Лев Каменев: «Я не согласен» — страница 55 из 61

Пусть же они идут только по дороге, которую указывает партия Ленина – Сталина, пусть они услышат от меня – преступника, изменившего этой партии и поднявшего руки на Сталина, пусть они от меня узнают и, как заповедь, примут, что жить они должны только под знаменем Сталина, что они должны любить его, защищать и, если нужно, умереть под его знаменем и во имя того дела, которое он воплощает. Я все сказал, и приговор пролетарской революции, который изречен вашими устами, – я приму спокойно и радостно, ибо знаю, что он будет продиктован только интересами пролетарской революции, если я не сумел послужить ей до конца жизни – пусть послужу ей смертью.

Заслушав последние слова подсудимых, сознавшихся в преступлении, в 19 часов 30 минут 23 августа все удалились в совещательную комнату. Вернувшись в 2 часа 30 минут уже 24 августа, Ульрих начал зачитывать приговор:

– Именем Союза Советских Социалистических Республик…

В это время уже все подсудимые понимали, что участь их решена. На предварительном следствии и в суде все обвиняемые признали себя виновными в предъявленных им обвинениях и дали более или менее развернутые показания о преступной деятельности.

С формальной точки зрения, вынесение обвинительного приговора было обосновано, так как они все признали себя виновными. Но при этом в нарушение закона ни следствие, ни суд не обратили внимания на противоречия в показаниях и не предприняли никаких мер для их проверки.

Органы НКВД располагали агентурными материалами, которые иногда исключали отдельные факты из показаний обвиняемых, но они их игнорировали и скрывали от суда.

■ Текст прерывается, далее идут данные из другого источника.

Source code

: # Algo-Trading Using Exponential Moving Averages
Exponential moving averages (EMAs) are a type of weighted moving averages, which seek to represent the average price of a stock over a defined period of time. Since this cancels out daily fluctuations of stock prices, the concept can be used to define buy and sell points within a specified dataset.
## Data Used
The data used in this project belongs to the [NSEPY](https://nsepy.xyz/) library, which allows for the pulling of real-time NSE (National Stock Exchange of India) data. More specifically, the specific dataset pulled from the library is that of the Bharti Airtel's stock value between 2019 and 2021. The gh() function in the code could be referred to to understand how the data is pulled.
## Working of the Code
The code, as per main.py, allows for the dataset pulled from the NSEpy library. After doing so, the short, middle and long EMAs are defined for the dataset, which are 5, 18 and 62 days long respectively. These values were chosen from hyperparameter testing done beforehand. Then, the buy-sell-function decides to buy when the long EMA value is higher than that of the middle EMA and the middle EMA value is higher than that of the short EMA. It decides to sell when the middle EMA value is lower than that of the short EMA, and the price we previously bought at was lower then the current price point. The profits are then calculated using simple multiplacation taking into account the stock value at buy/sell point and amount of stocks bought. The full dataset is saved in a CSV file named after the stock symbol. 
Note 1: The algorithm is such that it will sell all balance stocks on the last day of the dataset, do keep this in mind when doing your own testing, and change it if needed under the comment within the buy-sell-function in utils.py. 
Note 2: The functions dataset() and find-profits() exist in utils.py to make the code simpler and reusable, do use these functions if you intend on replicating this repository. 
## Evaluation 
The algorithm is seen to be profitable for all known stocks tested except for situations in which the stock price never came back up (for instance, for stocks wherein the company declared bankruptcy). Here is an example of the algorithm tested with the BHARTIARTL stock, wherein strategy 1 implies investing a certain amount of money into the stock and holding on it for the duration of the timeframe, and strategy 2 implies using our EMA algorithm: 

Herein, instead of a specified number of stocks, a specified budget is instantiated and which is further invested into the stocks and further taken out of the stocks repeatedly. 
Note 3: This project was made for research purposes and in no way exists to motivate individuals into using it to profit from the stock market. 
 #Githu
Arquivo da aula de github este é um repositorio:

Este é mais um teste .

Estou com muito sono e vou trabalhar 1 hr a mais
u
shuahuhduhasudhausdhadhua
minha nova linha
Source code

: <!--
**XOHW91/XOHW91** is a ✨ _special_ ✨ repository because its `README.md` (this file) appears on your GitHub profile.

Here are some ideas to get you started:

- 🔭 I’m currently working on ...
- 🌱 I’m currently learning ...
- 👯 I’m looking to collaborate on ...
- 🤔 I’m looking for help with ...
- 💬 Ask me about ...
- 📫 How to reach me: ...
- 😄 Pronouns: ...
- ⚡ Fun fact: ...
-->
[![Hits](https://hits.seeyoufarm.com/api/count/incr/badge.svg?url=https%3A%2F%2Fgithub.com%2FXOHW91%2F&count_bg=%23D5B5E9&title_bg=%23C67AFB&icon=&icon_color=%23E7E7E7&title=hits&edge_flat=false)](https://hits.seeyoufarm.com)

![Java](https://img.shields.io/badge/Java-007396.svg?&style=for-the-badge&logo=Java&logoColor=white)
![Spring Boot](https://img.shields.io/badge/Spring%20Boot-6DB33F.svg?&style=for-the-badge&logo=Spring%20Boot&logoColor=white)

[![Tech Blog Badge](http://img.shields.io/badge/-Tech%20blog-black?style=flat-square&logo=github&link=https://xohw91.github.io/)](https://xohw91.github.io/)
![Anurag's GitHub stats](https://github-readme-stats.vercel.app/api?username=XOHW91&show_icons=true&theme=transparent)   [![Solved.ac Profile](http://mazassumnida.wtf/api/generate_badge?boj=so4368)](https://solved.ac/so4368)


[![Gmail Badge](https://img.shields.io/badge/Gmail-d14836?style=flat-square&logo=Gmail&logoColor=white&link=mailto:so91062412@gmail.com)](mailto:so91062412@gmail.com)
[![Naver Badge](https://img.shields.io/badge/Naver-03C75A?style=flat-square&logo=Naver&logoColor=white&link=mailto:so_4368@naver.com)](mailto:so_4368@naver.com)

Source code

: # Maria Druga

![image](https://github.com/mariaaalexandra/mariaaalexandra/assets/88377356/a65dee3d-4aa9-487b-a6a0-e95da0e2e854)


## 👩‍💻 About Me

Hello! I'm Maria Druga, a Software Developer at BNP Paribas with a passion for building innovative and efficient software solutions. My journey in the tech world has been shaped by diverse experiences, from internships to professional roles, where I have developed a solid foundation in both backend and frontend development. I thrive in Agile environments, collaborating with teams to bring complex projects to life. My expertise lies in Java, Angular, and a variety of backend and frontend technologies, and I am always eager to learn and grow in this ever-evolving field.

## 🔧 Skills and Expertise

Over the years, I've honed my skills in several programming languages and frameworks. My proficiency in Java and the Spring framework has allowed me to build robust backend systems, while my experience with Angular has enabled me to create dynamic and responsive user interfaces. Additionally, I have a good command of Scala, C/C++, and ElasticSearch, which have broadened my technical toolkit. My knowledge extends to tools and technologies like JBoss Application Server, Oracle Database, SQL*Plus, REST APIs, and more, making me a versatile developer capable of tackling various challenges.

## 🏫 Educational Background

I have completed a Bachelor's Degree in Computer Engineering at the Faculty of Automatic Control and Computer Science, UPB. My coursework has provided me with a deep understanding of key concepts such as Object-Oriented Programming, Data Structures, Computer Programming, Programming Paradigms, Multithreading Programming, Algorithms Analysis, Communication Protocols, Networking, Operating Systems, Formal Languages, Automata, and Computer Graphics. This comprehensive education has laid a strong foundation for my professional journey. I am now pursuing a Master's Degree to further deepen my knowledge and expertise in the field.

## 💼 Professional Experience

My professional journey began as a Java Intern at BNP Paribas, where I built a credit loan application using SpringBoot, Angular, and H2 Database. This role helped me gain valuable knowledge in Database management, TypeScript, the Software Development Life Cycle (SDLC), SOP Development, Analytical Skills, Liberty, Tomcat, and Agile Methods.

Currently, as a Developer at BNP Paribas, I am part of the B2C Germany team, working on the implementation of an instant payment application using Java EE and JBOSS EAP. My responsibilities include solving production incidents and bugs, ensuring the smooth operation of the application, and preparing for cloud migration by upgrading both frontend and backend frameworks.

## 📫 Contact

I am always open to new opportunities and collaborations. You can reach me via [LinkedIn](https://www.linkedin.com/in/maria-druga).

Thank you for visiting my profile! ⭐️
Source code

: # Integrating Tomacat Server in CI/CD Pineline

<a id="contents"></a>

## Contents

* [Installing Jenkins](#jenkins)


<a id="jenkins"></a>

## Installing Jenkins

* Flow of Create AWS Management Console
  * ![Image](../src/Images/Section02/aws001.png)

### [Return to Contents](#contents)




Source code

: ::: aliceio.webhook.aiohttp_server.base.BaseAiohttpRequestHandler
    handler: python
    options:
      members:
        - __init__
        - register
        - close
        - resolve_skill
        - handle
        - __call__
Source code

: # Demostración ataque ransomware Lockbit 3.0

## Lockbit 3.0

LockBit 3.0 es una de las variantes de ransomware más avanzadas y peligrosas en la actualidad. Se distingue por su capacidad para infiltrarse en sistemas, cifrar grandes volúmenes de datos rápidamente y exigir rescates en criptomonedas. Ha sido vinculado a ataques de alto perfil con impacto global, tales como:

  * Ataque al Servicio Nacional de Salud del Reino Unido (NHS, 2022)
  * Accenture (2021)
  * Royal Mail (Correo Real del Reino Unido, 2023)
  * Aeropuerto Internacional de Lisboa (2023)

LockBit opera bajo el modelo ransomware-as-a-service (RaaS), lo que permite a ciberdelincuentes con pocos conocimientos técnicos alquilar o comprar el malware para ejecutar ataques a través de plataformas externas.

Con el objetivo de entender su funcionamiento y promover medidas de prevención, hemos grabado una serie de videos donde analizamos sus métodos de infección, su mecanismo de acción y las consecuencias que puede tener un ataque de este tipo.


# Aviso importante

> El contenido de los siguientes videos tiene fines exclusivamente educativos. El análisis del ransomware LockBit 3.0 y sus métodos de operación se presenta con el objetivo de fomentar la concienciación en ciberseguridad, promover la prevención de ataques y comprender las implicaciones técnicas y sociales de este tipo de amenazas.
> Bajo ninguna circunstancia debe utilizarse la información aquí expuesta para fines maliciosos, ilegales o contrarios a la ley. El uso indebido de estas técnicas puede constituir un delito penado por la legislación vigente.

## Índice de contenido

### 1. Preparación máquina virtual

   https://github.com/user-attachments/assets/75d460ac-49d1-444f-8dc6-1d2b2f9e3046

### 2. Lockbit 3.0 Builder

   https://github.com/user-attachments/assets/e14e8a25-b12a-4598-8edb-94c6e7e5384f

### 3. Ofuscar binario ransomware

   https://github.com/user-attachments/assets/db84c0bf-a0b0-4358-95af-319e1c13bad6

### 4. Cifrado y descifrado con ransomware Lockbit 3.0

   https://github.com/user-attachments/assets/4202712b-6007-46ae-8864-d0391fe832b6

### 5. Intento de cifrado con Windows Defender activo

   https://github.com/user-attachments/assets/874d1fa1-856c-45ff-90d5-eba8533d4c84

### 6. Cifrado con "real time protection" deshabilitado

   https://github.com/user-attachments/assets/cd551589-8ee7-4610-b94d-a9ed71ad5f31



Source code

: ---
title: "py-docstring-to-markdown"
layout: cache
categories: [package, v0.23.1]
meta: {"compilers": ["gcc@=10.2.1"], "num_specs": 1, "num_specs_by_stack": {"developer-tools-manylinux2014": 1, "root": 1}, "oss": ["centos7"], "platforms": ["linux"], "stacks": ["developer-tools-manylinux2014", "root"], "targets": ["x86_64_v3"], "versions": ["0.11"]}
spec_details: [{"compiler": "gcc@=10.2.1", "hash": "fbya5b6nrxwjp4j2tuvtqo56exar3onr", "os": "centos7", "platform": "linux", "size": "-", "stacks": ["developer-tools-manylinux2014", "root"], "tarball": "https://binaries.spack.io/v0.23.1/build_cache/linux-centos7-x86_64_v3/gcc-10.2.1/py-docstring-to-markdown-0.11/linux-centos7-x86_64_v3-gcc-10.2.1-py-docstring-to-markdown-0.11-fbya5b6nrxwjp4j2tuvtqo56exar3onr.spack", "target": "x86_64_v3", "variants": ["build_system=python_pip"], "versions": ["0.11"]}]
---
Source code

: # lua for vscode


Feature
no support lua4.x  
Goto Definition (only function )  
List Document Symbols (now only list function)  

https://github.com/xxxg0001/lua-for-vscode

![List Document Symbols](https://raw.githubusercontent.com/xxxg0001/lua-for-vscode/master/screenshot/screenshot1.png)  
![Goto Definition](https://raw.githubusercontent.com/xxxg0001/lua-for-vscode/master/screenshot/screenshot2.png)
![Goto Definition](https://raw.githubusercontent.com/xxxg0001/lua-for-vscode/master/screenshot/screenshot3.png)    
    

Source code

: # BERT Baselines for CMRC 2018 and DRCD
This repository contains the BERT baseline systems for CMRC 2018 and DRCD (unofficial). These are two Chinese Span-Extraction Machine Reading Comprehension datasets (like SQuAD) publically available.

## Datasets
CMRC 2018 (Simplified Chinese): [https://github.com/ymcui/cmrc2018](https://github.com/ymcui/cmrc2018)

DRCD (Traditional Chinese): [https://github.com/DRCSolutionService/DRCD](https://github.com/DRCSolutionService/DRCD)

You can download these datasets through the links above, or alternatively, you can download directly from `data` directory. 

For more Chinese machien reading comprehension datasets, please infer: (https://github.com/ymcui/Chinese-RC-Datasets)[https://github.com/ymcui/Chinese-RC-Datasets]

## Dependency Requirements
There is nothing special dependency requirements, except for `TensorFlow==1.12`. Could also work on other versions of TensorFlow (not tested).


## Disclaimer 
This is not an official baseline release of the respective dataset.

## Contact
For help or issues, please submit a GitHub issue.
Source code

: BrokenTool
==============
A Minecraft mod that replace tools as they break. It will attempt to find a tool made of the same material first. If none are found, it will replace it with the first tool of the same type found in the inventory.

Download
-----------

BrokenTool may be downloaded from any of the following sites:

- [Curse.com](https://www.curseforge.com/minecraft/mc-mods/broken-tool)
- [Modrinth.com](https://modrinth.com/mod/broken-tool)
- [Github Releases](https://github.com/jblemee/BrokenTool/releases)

На самом деле не было никаких доказательств и подтверждений от агентуры о существовании троцкистско-зиновьевского блока и связи Троцкого с зиновьевцами с 1929 года. Ведь за деятельностью Троцкого с 1929 года велось наблюдение, и все прекрасно знали, что троцкистской оппозиции в СССР не существовало. Так, лишь отдельные ее лица поддерживали между собой дружескую связь.

Каменев слушал приговор, склонив голову и потупив глаза. Все эти обвинения он уже слышал на допросах и в суде. Они организовали троцкистско-зиновьевский террористический центр, они убили Кирова, они готовили покушение на Сталина, Жданова, Кагановича, Орджоникидзе, Косиора, Постышева. И они во всем признались. Он признался.


Лев Борисович Каменев. Тюремная фотография

1936

[Из открытых источников]


«Лишь бы семью не трогали, – думал Каменев, – а я уже пожил».

Из раздумий его вырвали слова Ульриха:

– На основании изложенного Военная коллегия Верховного суда Союза ССР приговорила: Зиновьева Григория Евсеевича, Каменева Льва Борисовича, Евдокимова Григория Еремеевича, Бакаева Ивана Петровича, Мрачковского Сергея Витальевича, Тер-Ваганяна Вагаршака Арутюновича, Смирнова Ивана Никитича, Дрейцера Ефима Александровича, Рейнгольда Исаака Исаевича, Пикеля Ричарда Витольдовича, Гольцмана Эдуарда Соломоновича, Фриц Давида (он же Круглянский Илья-Давид Израилевич), Ольберга Валентина Павловича, Берман-Юрина Конона Борисовича, Лурье Моисея Ильича (он же Эмель Александр), Лурье Натана Лазаревича, всех к высшей мере наказания – расстрелу, с конфискацией всего личного им принадлежащего имущества. Приговор окончательный и обжалованию не подлежит.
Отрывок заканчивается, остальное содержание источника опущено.